Your task ▸ The whole listing below is to be output exactly, with no line skipped.
========================================
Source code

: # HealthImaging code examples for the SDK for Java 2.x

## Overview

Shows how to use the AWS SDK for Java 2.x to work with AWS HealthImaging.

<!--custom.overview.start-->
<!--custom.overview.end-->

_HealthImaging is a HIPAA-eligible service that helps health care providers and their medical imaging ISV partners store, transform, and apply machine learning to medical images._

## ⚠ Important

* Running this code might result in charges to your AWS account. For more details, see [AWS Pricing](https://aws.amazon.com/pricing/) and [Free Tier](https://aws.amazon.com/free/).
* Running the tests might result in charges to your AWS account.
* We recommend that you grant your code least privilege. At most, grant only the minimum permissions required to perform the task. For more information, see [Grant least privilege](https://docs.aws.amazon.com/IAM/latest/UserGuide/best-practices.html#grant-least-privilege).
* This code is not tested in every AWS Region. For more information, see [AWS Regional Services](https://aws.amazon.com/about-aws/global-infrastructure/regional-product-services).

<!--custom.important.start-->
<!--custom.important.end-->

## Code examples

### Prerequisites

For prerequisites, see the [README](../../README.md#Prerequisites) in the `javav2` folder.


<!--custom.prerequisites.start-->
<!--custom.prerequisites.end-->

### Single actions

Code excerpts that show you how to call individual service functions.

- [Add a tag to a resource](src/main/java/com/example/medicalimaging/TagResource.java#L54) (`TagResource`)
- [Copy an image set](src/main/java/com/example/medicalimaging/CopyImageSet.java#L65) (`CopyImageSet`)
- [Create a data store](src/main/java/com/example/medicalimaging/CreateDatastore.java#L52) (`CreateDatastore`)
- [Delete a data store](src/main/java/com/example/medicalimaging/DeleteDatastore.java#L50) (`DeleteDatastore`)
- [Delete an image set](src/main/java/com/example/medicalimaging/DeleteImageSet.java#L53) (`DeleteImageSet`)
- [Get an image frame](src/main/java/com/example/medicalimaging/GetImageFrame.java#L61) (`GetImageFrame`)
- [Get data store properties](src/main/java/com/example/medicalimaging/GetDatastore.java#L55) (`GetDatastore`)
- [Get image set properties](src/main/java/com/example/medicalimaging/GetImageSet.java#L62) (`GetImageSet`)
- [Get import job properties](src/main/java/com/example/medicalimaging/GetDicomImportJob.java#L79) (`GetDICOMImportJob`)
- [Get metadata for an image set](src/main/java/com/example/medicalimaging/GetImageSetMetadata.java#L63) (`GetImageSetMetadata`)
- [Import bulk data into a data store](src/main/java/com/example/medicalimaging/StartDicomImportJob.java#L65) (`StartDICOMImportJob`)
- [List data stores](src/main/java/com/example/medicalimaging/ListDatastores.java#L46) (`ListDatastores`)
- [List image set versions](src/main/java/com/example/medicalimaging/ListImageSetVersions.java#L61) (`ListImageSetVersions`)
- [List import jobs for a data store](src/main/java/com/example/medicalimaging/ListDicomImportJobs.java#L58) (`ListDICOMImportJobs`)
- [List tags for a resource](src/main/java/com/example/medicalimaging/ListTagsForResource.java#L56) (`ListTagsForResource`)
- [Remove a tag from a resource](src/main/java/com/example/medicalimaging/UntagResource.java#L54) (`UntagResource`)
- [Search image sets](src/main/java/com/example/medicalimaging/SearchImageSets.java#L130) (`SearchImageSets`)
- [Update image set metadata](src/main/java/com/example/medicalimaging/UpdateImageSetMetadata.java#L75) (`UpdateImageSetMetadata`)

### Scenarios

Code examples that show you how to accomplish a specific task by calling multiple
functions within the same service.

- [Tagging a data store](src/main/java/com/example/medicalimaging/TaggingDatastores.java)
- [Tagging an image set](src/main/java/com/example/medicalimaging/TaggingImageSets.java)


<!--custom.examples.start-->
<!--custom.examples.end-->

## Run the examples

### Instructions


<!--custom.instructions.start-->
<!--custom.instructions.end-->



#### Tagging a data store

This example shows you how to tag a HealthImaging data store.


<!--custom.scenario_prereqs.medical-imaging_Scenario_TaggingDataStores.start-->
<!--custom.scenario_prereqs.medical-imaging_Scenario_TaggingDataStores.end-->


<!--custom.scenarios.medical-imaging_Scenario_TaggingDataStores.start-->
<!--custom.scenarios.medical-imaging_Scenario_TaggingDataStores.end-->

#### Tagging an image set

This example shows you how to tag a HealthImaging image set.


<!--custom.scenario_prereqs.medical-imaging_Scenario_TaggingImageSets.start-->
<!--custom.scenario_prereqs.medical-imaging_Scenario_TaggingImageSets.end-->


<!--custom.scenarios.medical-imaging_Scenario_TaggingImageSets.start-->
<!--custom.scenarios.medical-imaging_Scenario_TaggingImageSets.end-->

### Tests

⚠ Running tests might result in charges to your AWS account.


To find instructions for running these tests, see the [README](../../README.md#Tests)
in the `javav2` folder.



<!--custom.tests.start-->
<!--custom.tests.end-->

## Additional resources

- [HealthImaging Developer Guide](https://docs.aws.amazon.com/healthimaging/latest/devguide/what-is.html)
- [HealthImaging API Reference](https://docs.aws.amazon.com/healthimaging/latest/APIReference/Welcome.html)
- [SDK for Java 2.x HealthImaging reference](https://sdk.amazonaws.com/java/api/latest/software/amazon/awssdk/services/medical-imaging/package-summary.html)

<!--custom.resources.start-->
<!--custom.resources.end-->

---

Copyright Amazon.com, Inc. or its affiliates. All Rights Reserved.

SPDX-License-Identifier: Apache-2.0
========================================
Response ▸
Source code

: # HealthImaging code examples for the SDK for Java 2.x

## Overview

Shows how to use the AWS SDK for Java 2.x to work with AWS HealthImaging.

<!--custom.overview.start-->
<!--custom.overview.end-->

_HealthImaging is a HIPAA-eligible service that helps health care providers and their medical imaging ISV partners store, transform, and apply machine learning to medical images._

## ⚠ Important

* Running this code might result in charges to your AWS account. For more details, see [AWS Pricing](https://aws.amazon.com/pricing/) and [Free Tier](https://aws.amazon.com/free/).
* Running the tests might result in charges to your AWS account.
* We recommend that you grant your code least privilege. At most, grant only the minimum permissions required to perform the task. For more information, see [Grant least privilege](https://docs.aws.amazon.com/IAM/latest/UserGuide/best-practices.html#grant-least-privilege).
* This code is not tested in every AWS Region. For more information, see [AWS Regional Services](https://aws.amazon.com/about-aws/global-infrastructure/regional-product-services).

<!--custom.important.start-->
<!--custom.important.end-->

## Code examples

### Prerequisites

For prerequisites, see the [README](../../README.md#Prerequisites) in the `javav2` folder.


<!--custom.prerequisites.start-->
<!--custom.prerequisites.end-->

### Single actions

Code excerpts that show you how to call individual service functions.

- [Add a tag to a resource](src/main/java/com/example/medicalimaging/TagResource.java#L54) (`TagResource`)
- [Copy an image set](src/main/java/com/example/medicalimaging/CopyImageSet.java#L65) (`CopyImageSet`)
- [Create a data store](src/main/java/com/example/medicalimaging/CreateDatastore.java#L52) (`CreateDatastore`)
- [Delete a data store](src/main/java/com/example/medicalimaging/DeleteDatastore.java#L50) (`DeleteDatastore`)
- [Delete an image set](src/main/java/com/example/medicalimaging/DeleteImageSet.java#L53) (`DeleteImageSet`)
- [Get an image frame](src/main/java/com/example/medicalimaging/GetImageFrame.java#L61) (`GetImageFrame`)
- [Get data store properties](src/main/java/com/example/medicalimaging/GetDatastore.java#L55) (`GetDatastore`)
- [Get image set properties](src/main/java/com/example/medicalimaging/GetImageSet.java#L62) (`GetImageSet`)
- [Get import job properties](src/main/java/com/example/medicalimaging/GetDicomImportJob.java#L79) (`GetDICOMImportJob`)
- [Get metadata for an image set](src/main/java/com/example/medicalimaging/GetImageSetMetadata.java#L63) (`GetImageSetMetadata`)
- [Import bulk data into a data store](src/main/java/com/example/medicalimaging/StartDicomImportJob.java#L65) (`StartDICOMImportJob`)
- [List data stores](src/main/java/com/example/medicalimaging/ListDatastores.java#L46) (`ListDatastores`)
- [List image set versions](src/main/java/com/example/medicalimaging/ListImageSetVersions.java#L61) (`ListImageSetVersions`)
- [List import jobs for a data store](src/main/java/com/example/medicalimaging/ListDicomImportJobs.java#L58) (`ListDICOMImportJobs`)
- [List tags for a resource](src/main/java/com/example/medicalimaging/ListTagsForResource.java#L56) (`ListTagsForResource`)
- [Remove a tag from a resource](src/main/java/com/example/medicalimaging/UntagResource.java#L54) (`UntagResource`)
- [Search image sets](src/main/java/com/example/medicalimaging/SearchImageSets.java#L130) (`SearchImageSets`)
- [Update image set metadata](src/main/java/com/example/medicalimaging/UpdateImageSetMetadata.java#L75) (`UpdateImageSetMetadata`)

### Scenarios

Code examples that show you how to accomplish a specific task by calling multiple
functions within the same service.

- [Tagging a data store](src/main/java/com/example/medicalimaging/TaggingDatastores.java)
- [Tagging an image set](src/main/java/com/example/medicalimaging/TaggingImageSets.java)


<!--custom.examples.start-->
<!--custom.examples.end-->

## Run the examples

### Instructions


<!--custom.instructions.start-->
<!--custom.instructions.end-->



#### Tagging a data store

This example shows you how to tag a HealthImaging data store.


<!--custom.scenario_prereqs.medical-imaging_Scenario_TaggingDataStores.start-->
<!--custom.scenario_prereqs.medical-imaging_Scenario_TaggingDataStores.end-->


<!--custom.scenarios.medical-imaging_Scenario_TaggingDataStores.start-->
<!--custom.scenarios.medical-imaging_Scenario_TaggingDataStores.end-->

#### Tagging an image set

This example shows you how to tag a HealthImaging image set.


<!--custom.scenario_prereqs.medical-imaging_Scenario_TaggingImageSets.start-->
<!--custom.scenario_prereqs.medical-imaging_Scenario_TaggingImageSets.end-->


<!--custom.scenarios.medical-imaging_Scenario_TaggingImageSets.start-->
<!--custom.scenarios.medical-imaging_Scenario_TaggingImageSets.end-->

### Tests

⚠ Running tests might result in charges to your AWS account.


To find instructions for running these tests, see the [README](../../README.md#Tests)
in the `javav2` folder.



<!--custom.tests.start-->
<!--custom.tests.end-->

## Additional resources

- [HealthImaging Developer Guide](https://docs.aws.amazon.com/healthimaging/latest/devguide/what-is.html)
- [HealthImaging API Reference](https://docs.aws.amazon.com/healthimaging/latest/APIReference/Welcome.html)
- [SDK for Java 2.x HealthImaging reference](https://sdk.amazonaws.com/java/api/latest/software/amazon/awssdk/services/medical-imaging/package-summary.html)

<!--custom.resources.start-->
<!--custom.resources.end-->

---

Copyright Amazon.com, Inc. or its affiliates. All Rights Reserved.

SPDX-License-Identifier: Apache-2.0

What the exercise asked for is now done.